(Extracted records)
##############################
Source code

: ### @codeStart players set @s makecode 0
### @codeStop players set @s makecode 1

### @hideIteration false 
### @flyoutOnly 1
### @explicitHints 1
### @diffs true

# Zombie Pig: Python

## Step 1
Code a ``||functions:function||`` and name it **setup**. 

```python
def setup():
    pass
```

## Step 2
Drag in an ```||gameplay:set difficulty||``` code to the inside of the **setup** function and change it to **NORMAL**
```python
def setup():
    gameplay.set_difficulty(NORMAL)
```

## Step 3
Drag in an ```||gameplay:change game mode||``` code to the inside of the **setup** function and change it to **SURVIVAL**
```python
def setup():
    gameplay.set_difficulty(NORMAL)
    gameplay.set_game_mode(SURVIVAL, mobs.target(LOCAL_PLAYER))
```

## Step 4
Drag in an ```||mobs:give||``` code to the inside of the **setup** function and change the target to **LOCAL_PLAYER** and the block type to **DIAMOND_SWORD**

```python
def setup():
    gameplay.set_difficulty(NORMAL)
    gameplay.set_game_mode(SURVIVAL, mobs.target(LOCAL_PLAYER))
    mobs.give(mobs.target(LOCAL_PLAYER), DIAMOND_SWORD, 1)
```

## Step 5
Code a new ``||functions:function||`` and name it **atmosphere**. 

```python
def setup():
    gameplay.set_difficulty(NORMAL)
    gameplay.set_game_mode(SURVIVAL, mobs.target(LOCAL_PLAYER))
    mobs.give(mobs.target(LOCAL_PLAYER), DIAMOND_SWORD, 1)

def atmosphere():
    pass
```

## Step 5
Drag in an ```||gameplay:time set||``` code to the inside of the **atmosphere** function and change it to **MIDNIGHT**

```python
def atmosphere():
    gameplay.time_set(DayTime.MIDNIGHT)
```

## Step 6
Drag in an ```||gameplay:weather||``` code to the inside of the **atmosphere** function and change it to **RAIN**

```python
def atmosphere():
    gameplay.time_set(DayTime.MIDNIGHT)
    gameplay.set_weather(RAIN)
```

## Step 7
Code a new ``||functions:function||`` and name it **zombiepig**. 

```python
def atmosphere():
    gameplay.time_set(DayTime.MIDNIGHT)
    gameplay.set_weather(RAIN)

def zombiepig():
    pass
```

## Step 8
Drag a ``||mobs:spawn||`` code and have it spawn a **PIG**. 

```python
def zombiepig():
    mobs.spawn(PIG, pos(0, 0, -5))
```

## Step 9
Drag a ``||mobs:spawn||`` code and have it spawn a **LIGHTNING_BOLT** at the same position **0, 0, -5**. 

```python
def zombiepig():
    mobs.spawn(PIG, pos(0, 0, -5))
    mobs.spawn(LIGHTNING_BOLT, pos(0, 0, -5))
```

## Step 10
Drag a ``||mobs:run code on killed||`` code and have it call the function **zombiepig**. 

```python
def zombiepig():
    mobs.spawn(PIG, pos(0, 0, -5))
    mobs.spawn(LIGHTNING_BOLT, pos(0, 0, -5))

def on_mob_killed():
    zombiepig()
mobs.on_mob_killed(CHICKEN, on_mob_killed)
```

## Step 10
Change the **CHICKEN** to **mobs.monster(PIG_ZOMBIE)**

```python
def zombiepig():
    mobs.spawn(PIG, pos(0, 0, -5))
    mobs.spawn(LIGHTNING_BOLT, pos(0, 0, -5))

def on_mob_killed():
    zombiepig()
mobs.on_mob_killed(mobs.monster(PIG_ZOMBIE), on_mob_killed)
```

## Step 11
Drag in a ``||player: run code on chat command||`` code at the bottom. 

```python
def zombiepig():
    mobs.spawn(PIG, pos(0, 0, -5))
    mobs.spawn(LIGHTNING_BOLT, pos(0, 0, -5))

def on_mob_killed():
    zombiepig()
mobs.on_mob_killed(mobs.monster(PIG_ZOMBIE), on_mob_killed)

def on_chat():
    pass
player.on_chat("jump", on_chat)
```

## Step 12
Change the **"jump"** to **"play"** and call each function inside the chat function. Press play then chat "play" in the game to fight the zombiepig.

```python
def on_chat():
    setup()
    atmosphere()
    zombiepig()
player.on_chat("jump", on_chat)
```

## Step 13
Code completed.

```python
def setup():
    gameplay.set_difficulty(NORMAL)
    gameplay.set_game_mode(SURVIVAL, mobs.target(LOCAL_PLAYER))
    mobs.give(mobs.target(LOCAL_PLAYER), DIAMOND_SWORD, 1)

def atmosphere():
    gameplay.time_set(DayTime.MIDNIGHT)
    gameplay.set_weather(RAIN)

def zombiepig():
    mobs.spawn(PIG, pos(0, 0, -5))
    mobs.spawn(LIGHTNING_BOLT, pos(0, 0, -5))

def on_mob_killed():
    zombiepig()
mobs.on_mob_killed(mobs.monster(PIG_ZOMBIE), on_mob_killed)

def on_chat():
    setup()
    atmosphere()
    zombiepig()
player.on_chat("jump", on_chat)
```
##############################
Required action:
Repeat each line of the data exactly as it appears above.

Answer to the problem:
Source code

: ### @codeStart players set @s makecode 0
### @codeStop players set @s makecode 1

### @hideIteration false 
### @flyoutOnly 1
### @explicitHints 1
### @diffs true

# Zombie Pig: Python

## Step 1
Code a ``||functions:function||`` and name it **setup**. 

```python
def setup():
    pass
```

## Step 2
Drag in an ```||gameplay:set difficulty||``` code to the inside of the **setup** function and change it to **NORMAL**
```python
def setup():
    gameplay.set_difficulty(NORMAL)
```

## Step 3
Drag in an ```||gameplay:change game mode||``` code to the inside of the **setup** function and change it to **SURVIVAL**
```python
def setup():
    gameplay.set_difficulty(NORMAL)
    gameplay.set_game_mode(SURVIVAL, mobs.target(LOCAL_PLAYER))
```

## Step 4
Drag in an ```||mobs:give||``` code to the inside of the **setup** function and change the target to **LOCAL_PLAYER** and the block type to **DIAMOND_SWORD**

```python
def setup():
    gameplay.set_difficulty(NORMAL)
    gameplay.set_game_mode(SURVIVAL, mobs.target(LOCAL_PLAYER))
    mobs.give(mobs.target(LOCAL_PLAYER), DIAMOND_SWORD, 1)
```

## Step 5
Code a new ``||functions:function||`` and name it **atmosphere**. 

```python
def setup():
    gameplay.set_difficulty(NORMAL)
    gameplay.set_game_mode(SURVIVAL, mobs.target(LOCAL_PLAYER))
    mobs.give(mobs.target(LOCAL_PLAYER), DIAMOND_SWORD, 1)

def atmosphere():
    pass
```

## Step 5
Drag in an ```||gameplay:time set||``` code to the inside of the **atmosphere** function and change it to **MIDNIGHT**

```python
def atmosphere():
    gameplay.time_set(DayTime.MIDNIGHT)
```

## Step 6
Drag in an ```||gameplay:weather||``` code to the inside of the **atmosphere** function and change it to **RAIN**

```python
def atmosphere():
    gameplay.time_set(DayTime.MIDNIGHT)
    gameplay.set_weather(RAIN)
```

## Step 7
Code a new ``||functions:function||`` and name it **zombiepig**. 

```python
def atmosphere():
    gameplay.time_set(DayTime.MIDNIGHT)
    gameplay.set_weather(RAIN)

def zombiepig():
    pass
```

## Step 8
Drag a ``||mobs:spawn||`` code and have it spawn a **PIG**. 

```python
def zombiepig():
    mobs.spawn(PIG, pos(0, 0, -5))
```

## Step 9
Drag a ``||mobs:spawn||`` code and have it spawn a **LIGHTNING_BOLT** at the same position **0, 0, -5**. 

```python
def zombiepig():
    mobs.spawn(PIG, pos(0, 0, -5))
    mobs.spawn(LIGHTNING_BOLT, pos(0, 0, -5))
```

## Step 10
Drag a ``||mobs:run code on killed||`` code and have it call the function **zombiepig**. 

```python
def zombiepig():
    mobs.spawn(PIG, pos(0, 0, -5))
    mobs.spawn(LIGHTNING_BOLT, pos(0, 0, -5))

def on_mob_killed():
    zombiepig()
mobs.on_mob_killed(CHICKEN, on_mob_killed)
```

## Step 10
Change the **CHICKEN** to **mobs.monster(PIG_ZOMBIE)**

```python
def zombiepig():
    mobs.spawn(PIG, pos(0, 0, -5))
    mobs.spawn(LIGHTNING_BOLT, pos(0, 0, -5))

def on_mob_killed():
    zombiepig()
mobs.on_mob_killed(mobs.monster(PIG_ZOMBIE), on_mob_killed)
```

## Step 11
Drag in a ``||player: run code on chat command||`` code at the bottom. 

```python
def zombiepig():
    mobs.spawn(PIG, pos(0, 0, -5))
    mobs.spawn(LIGHTNING_BOLT, pos(0, 0, -5))

def on_mob_killed():
    zombiepig()
mobs.on_mob_killed(mobs.monster(PIG_ZOMBIE), on_mob_killed)

def on_chat():
    pass
player.on_chat("jump", on_chat)
```

## Step 12
Change the **"jump"** to **"play"** and call each function inside the chat function. Press play then chat "play" in the game to fight the zombiepig.

```python
def on_chat():
    setup()
    atmosphere()
    zombiepig()
player.on_chat("jump", on_chat)
```

## Step 13
Code completed.

```python
def setup():
    gameplay.set_difficulty(NORMAL)
    gameplay.set_game_mode(SURVIVAL, mobs.target(LOCAL_PLAYER))
    mobs.give(mobs.target(LOCAL_PLAYER), DIAMOND_SWORD, 1)

def atmosphere():
    gameplay.time_set(DayTime.MIDNIGHT)
    gameplay.set_weather(RAIN)

def zombiepig():
    mobs.spawn(PIG, pos(0, 0, -5))
    mobs.spawn(LIGHTNING_BOLT, pos(0, 0, -5))

def on_mob_killed():
    zombiepig()
mobs.on_mob_killed(mobs.monster(PIG_ZOMBIE), on_mob_killed)

def on_chat():
    setup()
    atmosphere()
    zombiepig()
player.on_chat("jump", on_chat)
```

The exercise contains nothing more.